## Study material
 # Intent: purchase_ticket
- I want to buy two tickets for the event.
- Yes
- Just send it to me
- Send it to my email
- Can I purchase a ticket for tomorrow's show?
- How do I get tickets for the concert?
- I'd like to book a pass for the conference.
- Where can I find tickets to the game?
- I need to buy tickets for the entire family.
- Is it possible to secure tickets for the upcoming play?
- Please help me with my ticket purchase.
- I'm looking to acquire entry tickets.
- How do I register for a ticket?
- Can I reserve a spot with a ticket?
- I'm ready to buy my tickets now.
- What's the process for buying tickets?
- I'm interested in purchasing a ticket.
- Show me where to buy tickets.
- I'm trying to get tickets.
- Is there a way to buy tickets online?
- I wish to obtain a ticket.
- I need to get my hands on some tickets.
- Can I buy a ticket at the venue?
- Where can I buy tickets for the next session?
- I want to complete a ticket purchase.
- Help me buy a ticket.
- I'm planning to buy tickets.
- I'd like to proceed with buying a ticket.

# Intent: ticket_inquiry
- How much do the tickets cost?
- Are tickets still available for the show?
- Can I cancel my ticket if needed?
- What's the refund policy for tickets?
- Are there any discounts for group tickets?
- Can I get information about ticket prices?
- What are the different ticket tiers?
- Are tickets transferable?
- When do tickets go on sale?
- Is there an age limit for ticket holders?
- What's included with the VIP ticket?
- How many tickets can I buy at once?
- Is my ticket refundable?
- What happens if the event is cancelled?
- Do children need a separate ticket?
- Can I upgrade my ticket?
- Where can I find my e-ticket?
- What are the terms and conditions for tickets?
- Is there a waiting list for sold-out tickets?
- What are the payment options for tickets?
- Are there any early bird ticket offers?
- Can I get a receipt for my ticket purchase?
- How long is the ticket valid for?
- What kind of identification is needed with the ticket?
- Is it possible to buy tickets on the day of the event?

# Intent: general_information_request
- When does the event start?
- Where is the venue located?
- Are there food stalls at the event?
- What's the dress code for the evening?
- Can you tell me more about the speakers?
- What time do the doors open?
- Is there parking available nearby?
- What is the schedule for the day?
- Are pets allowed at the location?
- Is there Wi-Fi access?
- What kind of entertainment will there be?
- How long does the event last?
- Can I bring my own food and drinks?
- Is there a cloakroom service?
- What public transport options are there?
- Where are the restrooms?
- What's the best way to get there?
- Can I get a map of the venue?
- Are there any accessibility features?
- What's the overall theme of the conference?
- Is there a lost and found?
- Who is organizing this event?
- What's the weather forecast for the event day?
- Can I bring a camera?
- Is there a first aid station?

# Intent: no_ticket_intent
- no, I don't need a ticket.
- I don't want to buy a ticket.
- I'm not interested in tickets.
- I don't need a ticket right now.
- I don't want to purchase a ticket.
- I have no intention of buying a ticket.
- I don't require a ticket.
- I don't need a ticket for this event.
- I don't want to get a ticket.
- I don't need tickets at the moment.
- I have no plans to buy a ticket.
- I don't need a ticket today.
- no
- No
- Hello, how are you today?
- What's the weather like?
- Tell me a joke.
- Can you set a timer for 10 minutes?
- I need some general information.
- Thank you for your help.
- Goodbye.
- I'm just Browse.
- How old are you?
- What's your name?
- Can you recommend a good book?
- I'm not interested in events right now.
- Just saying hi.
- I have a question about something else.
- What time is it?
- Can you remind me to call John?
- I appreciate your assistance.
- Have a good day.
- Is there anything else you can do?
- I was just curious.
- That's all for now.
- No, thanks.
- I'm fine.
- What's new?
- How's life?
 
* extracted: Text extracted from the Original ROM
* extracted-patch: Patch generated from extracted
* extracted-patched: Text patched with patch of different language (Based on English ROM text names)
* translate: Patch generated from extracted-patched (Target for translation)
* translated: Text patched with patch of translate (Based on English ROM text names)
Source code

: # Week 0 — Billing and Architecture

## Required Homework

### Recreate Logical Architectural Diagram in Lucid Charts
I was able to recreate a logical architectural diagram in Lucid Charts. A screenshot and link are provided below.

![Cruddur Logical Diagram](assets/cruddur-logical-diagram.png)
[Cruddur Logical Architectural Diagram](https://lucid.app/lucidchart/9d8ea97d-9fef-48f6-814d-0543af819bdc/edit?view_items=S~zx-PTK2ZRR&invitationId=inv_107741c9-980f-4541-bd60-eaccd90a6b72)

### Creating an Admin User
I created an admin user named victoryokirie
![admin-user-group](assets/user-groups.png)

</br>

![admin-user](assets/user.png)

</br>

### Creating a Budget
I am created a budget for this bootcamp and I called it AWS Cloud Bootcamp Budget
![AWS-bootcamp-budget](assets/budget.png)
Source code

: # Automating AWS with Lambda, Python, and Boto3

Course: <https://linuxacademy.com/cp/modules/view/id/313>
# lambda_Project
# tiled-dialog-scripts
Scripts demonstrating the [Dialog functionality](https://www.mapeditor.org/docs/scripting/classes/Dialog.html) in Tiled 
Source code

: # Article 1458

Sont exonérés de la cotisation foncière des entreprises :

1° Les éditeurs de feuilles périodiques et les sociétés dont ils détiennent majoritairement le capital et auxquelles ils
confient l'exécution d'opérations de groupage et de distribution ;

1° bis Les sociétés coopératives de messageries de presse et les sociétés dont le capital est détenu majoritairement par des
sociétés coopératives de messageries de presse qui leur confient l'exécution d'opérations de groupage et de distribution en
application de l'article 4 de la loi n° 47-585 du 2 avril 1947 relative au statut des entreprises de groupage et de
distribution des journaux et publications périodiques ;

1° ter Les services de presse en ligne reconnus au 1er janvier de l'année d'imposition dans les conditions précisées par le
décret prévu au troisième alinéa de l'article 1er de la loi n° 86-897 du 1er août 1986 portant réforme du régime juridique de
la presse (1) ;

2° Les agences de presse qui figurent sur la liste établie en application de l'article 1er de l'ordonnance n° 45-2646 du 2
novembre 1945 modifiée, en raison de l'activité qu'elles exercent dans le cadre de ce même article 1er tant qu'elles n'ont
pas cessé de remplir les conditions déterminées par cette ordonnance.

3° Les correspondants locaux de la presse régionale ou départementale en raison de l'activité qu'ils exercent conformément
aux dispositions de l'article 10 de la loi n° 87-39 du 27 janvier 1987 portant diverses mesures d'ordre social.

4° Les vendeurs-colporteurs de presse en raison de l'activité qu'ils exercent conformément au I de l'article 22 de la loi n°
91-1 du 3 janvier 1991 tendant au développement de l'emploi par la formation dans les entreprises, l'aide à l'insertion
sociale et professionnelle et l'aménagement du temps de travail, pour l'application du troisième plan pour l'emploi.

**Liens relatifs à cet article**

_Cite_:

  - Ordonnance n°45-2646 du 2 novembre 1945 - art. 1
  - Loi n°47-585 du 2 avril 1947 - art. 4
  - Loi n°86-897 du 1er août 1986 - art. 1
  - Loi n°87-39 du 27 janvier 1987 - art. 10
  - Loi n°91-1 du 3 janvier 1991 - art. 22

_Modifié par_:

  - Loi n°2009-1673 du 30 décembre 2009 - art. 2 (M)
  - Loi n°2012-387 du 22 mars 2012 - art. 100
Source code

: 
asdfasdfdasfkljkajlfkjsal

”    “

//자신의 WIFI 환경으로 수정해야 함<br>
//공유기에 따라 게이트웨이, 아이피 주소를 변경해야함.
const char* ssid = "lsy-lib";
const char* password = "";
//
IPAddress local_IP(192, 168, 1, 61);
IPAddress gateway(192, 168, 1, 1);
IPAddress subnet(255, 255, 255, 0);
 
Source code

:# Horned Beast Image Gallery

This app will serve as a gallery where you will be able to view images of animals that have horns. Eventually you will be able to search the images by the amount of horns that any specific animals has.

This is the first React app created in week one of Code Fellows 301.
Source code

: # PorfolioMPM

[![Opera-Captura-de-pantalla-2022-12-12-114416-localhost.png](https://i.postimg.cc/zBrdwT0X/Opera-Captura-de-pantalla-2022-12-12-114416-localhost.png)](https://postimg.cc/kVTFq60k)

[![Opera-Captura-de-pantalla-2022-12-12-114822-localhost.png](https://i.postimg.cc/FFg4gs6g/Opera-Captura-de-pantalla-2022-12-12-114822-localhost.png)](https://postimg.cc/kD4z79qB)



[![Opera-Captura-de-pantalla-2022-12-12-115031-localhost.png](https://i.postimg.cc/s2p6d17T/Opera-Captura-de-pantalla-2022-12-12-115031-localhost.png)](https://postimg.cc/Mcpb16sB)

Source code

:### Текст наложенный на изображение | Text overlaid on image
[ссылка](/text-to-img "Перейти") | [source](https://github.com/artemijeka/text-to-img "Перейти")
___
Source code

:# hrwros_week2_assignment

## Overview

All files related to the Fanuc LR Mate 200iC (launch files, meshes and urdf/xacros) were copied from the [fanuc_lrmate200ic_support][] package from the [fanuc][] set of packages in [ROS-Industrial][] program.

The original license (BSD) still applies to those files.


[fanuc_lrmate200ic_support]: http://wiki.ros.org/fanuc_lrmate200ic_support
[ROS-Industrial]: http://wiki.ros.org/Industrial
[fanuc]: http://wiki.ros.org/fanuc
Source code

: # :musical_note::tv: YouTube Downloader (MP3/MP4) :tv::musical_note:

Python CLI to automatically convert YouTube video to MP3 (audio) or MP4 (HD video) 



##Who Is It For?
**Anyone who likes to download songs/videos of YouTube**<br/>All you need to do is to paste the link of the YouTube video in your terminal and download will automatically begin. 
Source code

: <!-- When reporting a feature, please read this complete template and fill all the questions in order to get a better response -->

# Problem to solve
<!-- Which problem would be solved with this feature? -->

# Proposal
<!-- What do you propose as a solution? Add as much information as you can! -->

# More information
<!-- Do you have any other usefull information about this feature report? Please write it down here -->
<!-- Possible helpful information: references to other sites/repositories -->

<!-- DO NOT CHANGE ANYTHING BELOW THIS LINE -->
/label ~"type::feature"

## Required action
Out of the preceding entries, pull each line that contains the word "long".

## Task response
- How long is the ticket valid for?
- How long does the event last?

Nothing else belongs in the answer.